++++ DATA FOR ANALYSIS

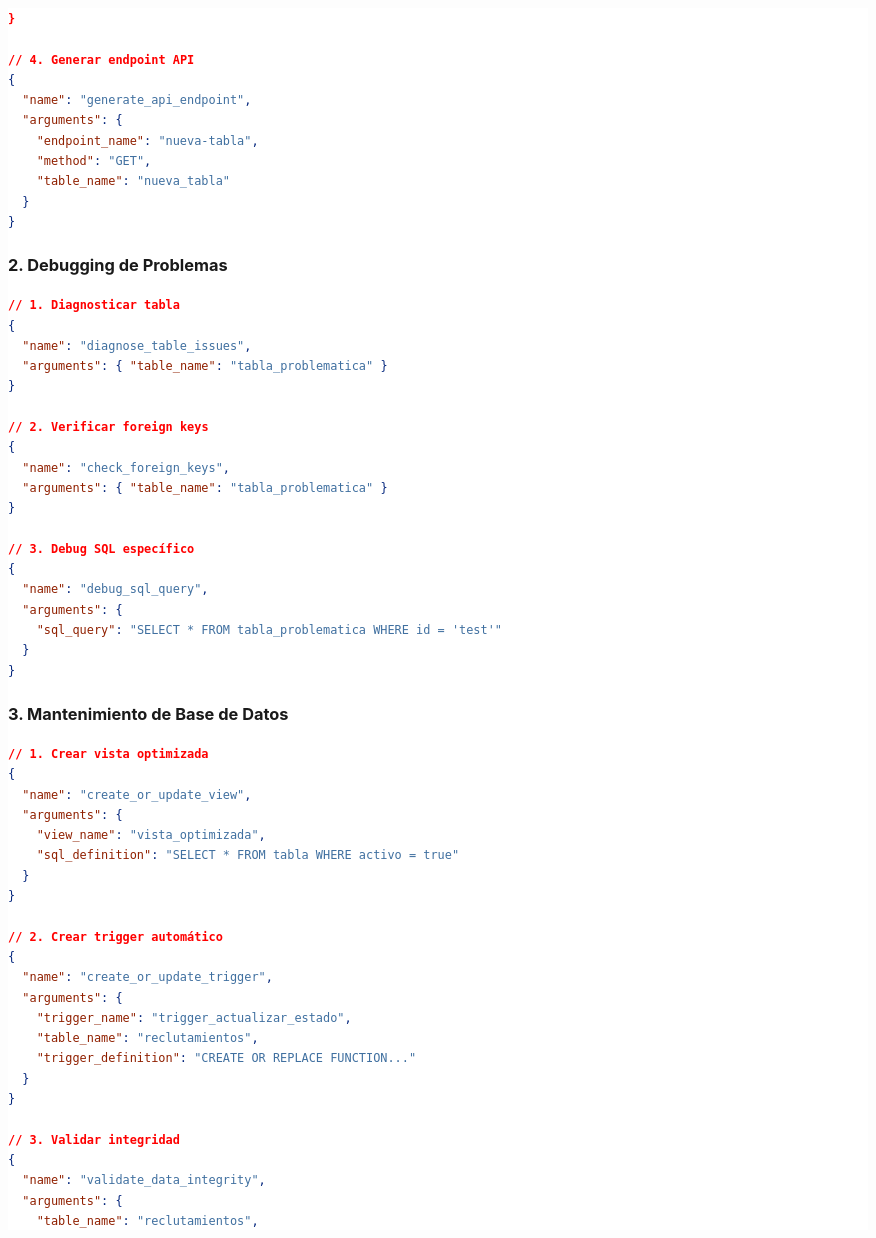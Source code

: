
 ```json
}

// 4. Generar endpoint API
{
  "name": "generate_api_endpoint",
  "arguments": {
    "endpoint_name": "nueva-tabla",
    "method": "GET",
    "table_name": "nueva_tabla"
  }
}
```

### **2. Debugging de Problemas**

```json
// 1. Diagnosticar tabla
{
  "name": "diagnose_table_issues",
  "arguments": { "table_name": "tabla_problematica" }
}

// 2. Verificar foreign keys
{
  "name": "check_foreign_keys",
  "arguments": { "table_name": "tabla_problematica" }
}

// 3. Debug SQL específico
{
  "name": "debug_sql_query",
  "arguments": {
    "sql_query": "SELECT * FROM tabla_problematica WHERE id = 'test'"
  }
}
```

### **3. Mantenimiento de Base de Datos**

```json
// 1. Crear vista optimizada
{
  "name": "create_or_update_view",
  "arguments": {
    "view_name": "vista_optimizada",
    "sql_definition": "SELECT * FROM tabla WHERE activo = true"
  }
}

// 2. Crear trigger automático
{
  "name": "create_or_update_trigger",
  "arguments": {
    "trigger_name": "trigger_actualizar_estado",
    "table_name": "reclutamientos",
    "trigger_definition": "CREATE OR REPLACE FUNCTION..."
  }
}

// 3. Validar integridad
{
  "name": "validate_data_integrity",
  "arguments": {
    "table_name": "reclutamientos",
```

++++++++

> **WHAT TO WORK ON**:
Omit each image and transcribe the remaining records word for word.

> **RESULT OF THIS TASK**:
Source code

:
 ```json
}

// 4. Generar endpoint API
{
  "name": "generate_api_endpoint",
  "arguments": {
    "endpoint_name": "nueva-tabla",
    "method": "GET",
    "table_name": "nueva_tabla"
  }
}
```

### **2. Debugging de Problemas**

```json
// 1. Diagnosticar tabla
{
  "name": "diagnose_table_issues",
  "arguments": { "table_name": "tabla_problematica" }
}

// 2. Verificar foreign keys
{
  "name": "check_foreign_keys",
  "arguments": { "table_name": "tabla_problematica" }
}

// 3. Debug SQL específico
{
  "name": "debug_sql_query",
  "arguments": {
    "sql_query": "SELECT * FROM tabla_problematica WHERE id = 'test'"
  }
}
```

### **3. Mantenimiento de Base de Datos**

```json
// 1. Crear vista optimizada
{
  "name": "create_or_update_view",
  "arguments": {
    "view_name": "vista_optimizada",
    "sql_definition": "SELECT * FROM tabla WHERE activo = true"
  }
}

// 2. Crear trigger automático
{
  "name": "create_or_update_trigger",
  "arguments": {
    "trigger_name": "trigger_actualizar_estado",
    "table_name": "reclutamientos",
    "trigger_definition": "CREATE OR REPLACE FUNCTION..."
  }
}

// 3. Validar integridad
{
  "name": "validate_data_integrity",
  "arguments": {
    "table_name": "reclutamientos",
```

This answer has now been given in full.